Thermal stir:
The warmer base provides a hot spot to induce a thermal updraft
in the center bottom of the container.
Warm water rises, reached the top, spreads out and contacts the
cooler sides of the container and sinks back to the bottom.
Ideally, the amount of heat the water absorbs will equal the amount
of heat shed as the water contacts the container sides and it
won't get warmer overall.
The result is a doughnut shaped stir pattern that works quite
well and isn't so vigorous as to make silver particles impact
the electrodes.
Too fast a stir velocity makes silver particles impact hydrogen
bubbles on an electrode and they get trapped in the surface tension
of the bubble making a semi solid / semi conductive coating [
A "beard"] that grows and grows into the direction of
the water current.
The downside to that system is that the water can cool, spread
and sink before it gets to the top if the container is tall.
Placing a chimney over the warm spot increases the velocity of
the updraft and keeps it centered and channeled so taller containers
can be used and still achieve the desired stir pattern.
A possible downside to that is thermal buildup in the chimney
base.
Temperatures over around 110 deg F makes particles collide with
enough energy to merge.
Easy Solution: Use a cooler bulb, 4 watt rather than 7 watt.
Upside..no moving parts to ever break or wear out. [And it
looks pretty glowing in your room]
Accidental upside: The CS almost completely stabilizes as it's
being made. [Conductivity drop the day after is reduced by about
80%]
More recently discovered nicety: Using that thermal chimney setup
with a slow cycle low voltage AC generator [S.W.A.P.] reduces
sparklies and suspended electrode crud chunks better than any
other system tried. [Not quite eliminated, but dramatically reduced]
Magnetic:
The more recent stir system is like a lab stirrer where a magnet
spins under the container and couples with a magnet inside the
container.
In order to keep the stir velocity down and prevent the bearding
effect, a low RPM motor is used. No commercially available lab
stirrer will spin that slow.
The stir pattern is a cyclonic one...a slow vortex that stirs
from the bottom [where the electrode aren't] and up.

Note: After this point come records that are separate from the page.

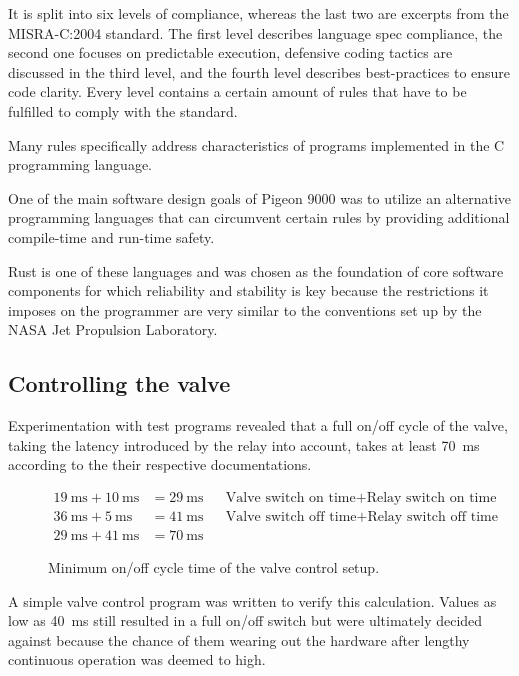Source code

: It is split into six levels of compliance, whereas the last two are excerpts from the MISRA-C:2004 standard. The first level describes language spec compliance, the second one focuses on predictable execution, defensive coding tactics are discussed in the third level, and the fourth level describes best-practices to ensure code clarity. Every level contains a certain amount of rules that have to be fulfilled to comply with the standard.

Many rules specifically address characteristics of programs implemented in the C programming language.

One of the main software design goals of Pigeon 9000 was to utilize an alternative programming languages that can circumvent certain rules by providing additional compile-time and run-time safety. 

Rust \cite{rust} is one of these languages and was chosen as the foundation of core software components for which reliability and stability is key because the restrictions it imposes on the programmer are very similar to the conventions set up by the NASA Jet Propulsion Laboratory. 


\subsection{Controlling the valve}
Experimentation with test programs revealed that a full on/off cycle of the valve, taking the latency introduced by the relay into account, takes at least \SI{70}{\milli\second} according to the their respective documentations. 
\begin{figure}[h]
\begin{align*}
    \SI{19}{\milli\second} + \SI{10}{\milli\second} &=\SI{29}{\milli\second} && \text{Valve switch on time} + \text{Relay switch on time} \\
    \SI{36}{\milli\second} + \SI{5}{\milli\second}  &=\SI{41}{\milli\second} && \text{Valve switch off time} + \text{Relay switch off time}\\
    \SI{29}{\milli\second} + \SI{41}{\milli\second} &=\SI{70}{\milli\second} 
\end{align*}
\caption{Minimum on/off cycle time of the valve control setup.}
\end{figure}

A simple valve control program was written to verify this calculation. Values as low as \SI{40}{\milli\second} still resulted in a full on/off switch but were ultimately decided against because the chance of them wearing out the hardware after lengthy continuous operation was deemed to high.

After years of experimentation on LVDC systems, I've found
stir speed the
be very important.
About 20 to 30 RPM seems ideal and is enough even for gallon
sized batches.
If it's not a gear motor, going that slow can be tough. Motors
don't like
to run slow.
Using a pulse width motor controller helps.
Stirring from the top down, you need a lot more RPM to reach
the bottom,
but that's too fast for the top.
Stirring from the bottom up is much better.
Magnetically coupled lab stirrers are great, but none are made
that go
slow enough. [Except the ones I make and I make them because I
can't buy
one anywhere]
So, why isn't fast good?
What happens is this: [Grey Fuzzies]
Hydrogen bubbles compress on the side of the electrodes that face
the
current and get really sticky.
Silver particles in that water current impact the hydrogen bubbles
and
get caught in the surface tension of those bubbles and form a
semi solid
skin that is semi conductive.
The bubble stabilizes on the electrode and won't bubble off,
the skin
[being a semiconductor] grows another bubble and the process continues
till
you have a big grey beard of crud growing into the direction of
the water
on round electrodes or just behind the edge in an eddie current
on flat
electrodes that drops off into the water when trying to remove
the electrode.
The bubble structures that don't fall off, pop when meeting
the surface
tension of the water and all that silver transfers to that spot
making a
big silver slick.
Slowing the water down prevents all that.
Both systems work well and one hasn't superceded the other,
but the magnetically coupled system will stir more water at the
proper velocity and that velocity can be easily adjusted with
spinner size.
Downside: It does have moving parts that could eventually wear
out. [and it's more expensive]
Stirring from the top down requires a high water velocity to
make the vortex reach the bottom in tall containers.
Stir too fast where the electrodes are and you get a lot of bearding.[The
dreaded grey fuzzies]
It also exposes the stir motor to water vapor that tends to corrode
the motor bearings after a year or so. [As I found out the hard
way]
With the magnetic system, that's not a problem at all.
Some people use bubblers and they work OK. Bubbles go from
bottom to top quite nicely.
Downside: Any air borne contaminants dissolve into the water quite
well.
High levels of sulphur dioxide air pollution can be a big problem
with silver. [tarnish]
A small problem is carbon dioxide acidifying the water a little
and possible light sensitive silver carbonate formation.